Hey, all you people worried about journalism: Meet the future press 

Page 2 of 3

This morning, the Nikon Coolpix is finally here. A few kids gather at a cluster of desks to open the box. Someone mentions the MAP tests, state assessment tests that are coming up in a couple of weeks.

A student in a green hoodie, Daniel, grabs the camera, looks through the screen and starts programming it for daylight saving time and the date.

"Do they say anything about pictures?"

"On the MAP test? No," Boody says, smiling.

"Seriously?"

The kids understand that the camera might teach them something at least as important as what's on the statewide tests.

A seventh-grader named Octavia is writing a story about advisement classes. She tells the camera crew to go take pictures of other classes. One kid in a gray-and-black starter jacket is snapping pictures of other girls writing at their computers.

"Ms. Boody! Ms. Boody! My computer just died!"

"Go take a bunch of really good pictures of Ms. Ford's class," Boody says over the din.

Octavia and Kevinisha, another seventh-grader, keep typing until the last possible minute.

At the first of this year, Boody called for reinforcements from Jennifer Harris, an old friend from high school, now editor of Johnson County Community College's Campus Ledger. Harris and her staff started showing up at Franklin a few mornings a week.

"When we went in, the kids were very mistrustful," Harris says. "They didn't seem interested in us being there. They were unruly, like, 'You can't tell me what to do.'"

But they were excited about putting out a newspaper. Eventually, Harris says, "They realized we were there to help them grow, not be a threatening authority figure."

Skip forward to a sunny Friday afternoon in May. School is out for the day, but the Ledger's photographers are on the playground with photographers from Boody's class.

In a fenced-off area surrounding a big, bright plastic swing set, John Young is carefully showing his mentees how to frame portraits of kids playing.

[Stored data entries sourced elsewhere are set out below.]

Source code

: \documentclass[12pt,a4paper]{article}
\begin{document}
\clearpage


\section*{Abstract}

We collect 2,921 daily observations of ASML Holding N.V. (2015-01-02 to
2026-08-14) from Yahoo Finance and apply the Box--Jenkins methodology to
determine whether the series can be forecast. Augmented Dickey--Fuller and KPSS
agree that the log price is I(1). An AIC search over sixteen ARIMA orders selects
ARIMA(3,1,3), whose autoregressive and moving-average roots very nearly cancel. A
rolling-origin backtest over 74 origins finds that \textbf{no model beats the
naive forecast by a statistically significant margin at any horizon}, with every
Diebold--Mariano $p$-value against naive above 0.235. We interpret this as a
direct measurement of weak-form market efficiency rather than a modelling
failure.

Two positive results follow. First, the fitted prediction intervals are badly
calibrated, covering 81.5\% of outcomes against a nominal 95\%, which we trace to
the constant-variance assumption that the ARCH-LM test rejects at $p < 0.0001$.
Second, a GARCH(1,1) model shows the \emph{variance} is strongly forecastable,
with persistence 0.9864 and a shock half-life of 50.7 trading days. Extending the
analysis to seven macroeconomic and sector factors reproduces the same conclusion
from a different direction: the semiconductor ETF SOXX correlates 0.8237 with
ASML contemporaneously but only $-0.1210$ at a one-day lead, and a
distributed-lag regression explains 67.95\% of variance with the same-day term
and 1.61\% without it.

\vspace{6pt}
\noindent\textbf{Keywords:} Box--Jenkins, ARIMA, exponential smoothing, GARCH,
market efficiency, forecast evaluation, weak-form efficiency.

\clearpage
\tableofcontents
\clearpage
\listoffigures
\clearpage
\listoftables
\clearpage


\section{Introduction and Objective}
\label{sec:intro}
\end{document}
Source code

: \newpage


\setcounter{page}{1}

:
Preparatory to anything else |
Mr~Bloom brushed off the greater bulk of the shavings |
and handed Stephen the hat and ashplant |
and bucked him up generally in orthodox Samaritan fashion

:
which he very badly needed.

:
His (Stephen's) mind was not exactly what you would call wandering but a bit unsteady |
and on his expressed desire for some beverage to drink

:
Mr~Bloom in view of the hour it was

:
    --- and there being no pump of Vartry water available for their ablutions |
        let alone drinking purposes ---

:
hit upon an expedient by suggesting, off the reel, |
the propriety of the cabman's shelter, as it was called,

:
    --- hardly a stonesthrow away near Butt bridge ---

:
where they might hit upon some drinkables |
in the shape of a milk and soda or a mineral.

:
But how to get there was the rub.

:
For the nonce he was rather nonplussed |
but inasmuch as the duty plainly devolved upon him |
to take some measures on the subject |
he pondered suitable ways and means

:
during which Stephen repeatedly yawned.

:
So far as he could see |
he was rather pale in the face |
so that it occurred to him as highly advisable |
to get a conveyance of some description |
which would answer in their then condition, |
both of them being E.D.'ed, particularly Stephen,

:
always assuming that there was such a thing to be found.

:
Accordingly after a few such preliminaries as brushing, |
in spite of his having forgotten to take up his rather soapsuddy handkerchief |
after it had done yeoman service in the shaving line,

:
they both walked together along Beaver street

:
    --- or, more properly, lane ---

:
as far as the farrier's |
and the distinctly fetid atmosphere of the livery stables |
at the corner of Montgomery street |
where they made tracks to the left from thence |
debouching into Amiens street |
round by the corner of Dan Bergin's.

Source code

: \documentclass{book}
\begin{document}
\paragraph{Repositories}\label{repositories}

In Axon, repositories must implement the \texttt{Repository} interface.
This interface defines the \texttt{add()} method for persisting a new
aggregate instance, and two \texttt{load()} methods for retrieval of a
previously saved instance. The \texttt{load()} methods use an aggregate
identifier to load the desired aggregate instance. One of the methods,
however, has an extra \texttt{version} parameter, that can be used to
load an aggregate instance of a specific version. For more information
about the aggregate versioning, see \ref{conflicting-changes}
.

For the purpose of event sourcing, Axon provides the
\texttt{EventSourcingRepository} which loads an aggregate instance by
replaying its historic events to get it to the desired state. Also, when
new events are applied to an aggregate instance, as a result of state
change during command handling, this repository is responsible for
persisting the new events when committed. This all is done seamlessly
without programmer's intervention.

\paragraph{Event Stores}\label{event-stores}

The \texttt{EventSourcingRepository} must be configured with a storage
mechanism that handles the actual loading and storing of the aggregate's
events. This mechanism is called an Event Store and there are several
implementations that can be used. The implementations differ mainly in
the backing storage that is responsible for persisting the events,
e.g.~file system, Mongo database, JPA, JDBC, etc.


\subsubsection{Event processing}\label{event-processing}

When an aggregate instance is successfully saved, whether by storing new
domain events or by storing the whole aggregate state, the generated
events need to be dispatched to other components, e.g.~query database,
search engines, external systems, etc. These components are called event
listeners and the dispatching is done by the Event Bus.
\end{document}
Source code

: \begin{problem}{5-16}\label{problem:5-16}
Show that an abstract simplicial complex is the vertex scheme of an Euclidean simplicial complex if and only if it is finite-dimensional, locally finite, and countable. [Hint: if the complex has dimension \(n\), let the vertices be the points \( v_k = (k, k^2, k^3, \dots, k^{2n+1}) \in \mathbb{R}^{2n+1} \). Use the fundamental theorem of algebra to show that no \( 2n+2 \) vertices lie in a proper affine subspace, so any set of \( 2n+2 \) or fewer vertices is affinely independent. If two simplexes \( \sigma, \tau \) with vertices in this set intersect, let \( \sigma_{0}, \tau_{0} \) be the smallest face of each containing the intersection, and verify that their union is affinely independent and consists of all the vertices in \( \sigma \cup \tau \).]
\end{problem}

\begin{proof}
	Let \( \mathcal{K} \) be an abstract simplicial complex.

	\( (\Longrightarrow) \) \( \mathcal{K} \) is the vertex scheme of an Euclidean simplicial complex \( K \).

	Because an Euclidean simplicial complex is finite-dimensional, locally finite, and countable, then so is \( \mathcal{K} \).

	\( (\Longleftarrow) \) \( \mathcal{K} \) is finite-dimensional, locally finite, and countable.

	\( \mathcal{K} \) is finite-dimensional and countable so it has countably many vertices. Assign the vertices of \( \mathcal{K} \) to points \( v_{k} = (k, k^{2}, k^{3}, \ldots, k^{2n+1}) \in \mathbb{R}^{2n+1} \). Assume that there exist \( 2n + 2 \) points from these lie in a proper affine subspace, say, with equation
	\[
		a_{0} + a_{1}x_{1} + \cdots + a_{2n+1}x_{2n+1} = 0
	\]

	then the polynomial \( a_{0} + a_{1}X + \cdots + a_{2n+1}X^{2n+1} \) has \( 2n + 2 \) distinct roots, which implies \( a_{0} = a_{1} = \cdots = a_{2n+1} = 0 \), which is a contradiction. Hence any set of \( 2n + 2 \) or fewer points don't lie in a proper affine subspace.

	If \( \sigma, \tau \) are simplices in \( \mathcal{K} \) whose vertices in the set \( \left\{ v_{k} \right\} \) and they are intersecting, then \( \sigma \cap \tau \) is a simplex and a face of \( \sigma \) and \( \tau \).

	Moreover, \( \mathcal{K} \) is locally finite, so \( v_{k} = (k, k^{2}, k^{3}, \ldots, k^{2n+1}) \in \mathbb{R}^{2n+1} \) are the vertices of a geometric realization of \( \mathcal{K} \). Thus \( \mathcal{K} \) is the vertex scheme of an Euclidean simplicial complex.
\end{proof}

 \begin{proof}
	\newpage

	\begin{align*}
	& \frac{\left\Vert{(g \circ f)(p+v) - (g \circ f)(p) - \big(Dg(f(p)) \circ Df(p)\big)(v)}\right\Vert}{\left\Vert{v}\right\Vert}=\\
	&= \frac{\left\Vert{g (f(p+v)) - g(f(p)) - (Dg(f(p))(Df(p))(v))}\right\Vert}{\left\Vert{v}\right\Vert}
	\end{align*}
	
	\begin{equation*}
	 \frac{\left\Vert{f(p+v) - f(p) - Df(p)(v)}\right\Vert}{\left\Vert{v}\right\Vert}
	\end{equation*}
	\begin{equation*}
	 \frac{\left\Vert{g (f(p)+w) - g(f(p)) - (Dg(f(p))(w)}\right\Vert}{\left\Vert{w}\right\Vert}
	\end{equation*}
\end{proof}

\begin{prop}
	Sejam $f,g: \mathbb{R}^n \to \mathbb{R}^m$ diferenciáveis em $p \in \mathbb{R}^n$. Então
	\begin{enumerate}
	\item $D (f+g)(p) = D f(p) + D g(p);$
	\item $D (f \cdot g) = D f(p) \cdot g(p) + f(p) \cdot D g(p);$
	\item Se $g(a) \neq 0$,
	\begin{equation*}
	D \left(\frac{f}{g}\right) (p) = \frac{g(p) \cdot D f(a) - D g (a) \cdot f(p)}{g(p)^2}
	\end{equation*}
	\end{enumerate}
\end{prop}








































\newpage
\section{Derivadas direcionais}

"Are y'all puttin' our pictures in the newspaper?" yells a kid who's hanging on a swinging tire.

There's no picture of the swinging-tire kid when the Voice of the Tigers comes out May 21. The big art on the front page is a camera lens: an eye turned back on its readers, as any great newspaper should be. This issue is in tabloid format, eight pages. Writers' bylines are first-name-only, to protect their privacy; after all, they're just kids.

But clearly, the freedom of the press is alive and well at Franklin School.

In Octavia's front-page story about advisement classes, one student, Myeshia, has a problem with Mr. Trice's "recycling and chess" class, saying it's about neither and "should be educational like other advisements."

Octavia has another front-page story slugged, "Calling all parents, lend your support."

"Students are not behaving well at this school and we need more support from the parents at home," she reports. "How are we going to get work done, if we continue to play around and waste time? Students, we need to get our MAP scores up. Parents, if we get your support we may be able to increase our scores. I bet you think your kids are on their best behavior at school. I'm sorry, but you're thinking wrong."

On page two, Kevinisha has a piece about what students can do to fight global warming. DeAndre plugs the upcoming talent show: "The 816 Swaggerz are going to rap their original songs including 'Let's Cupcake' and '2 Fresh.' I think you should come to the talent show because we have talent and we want to share it with you."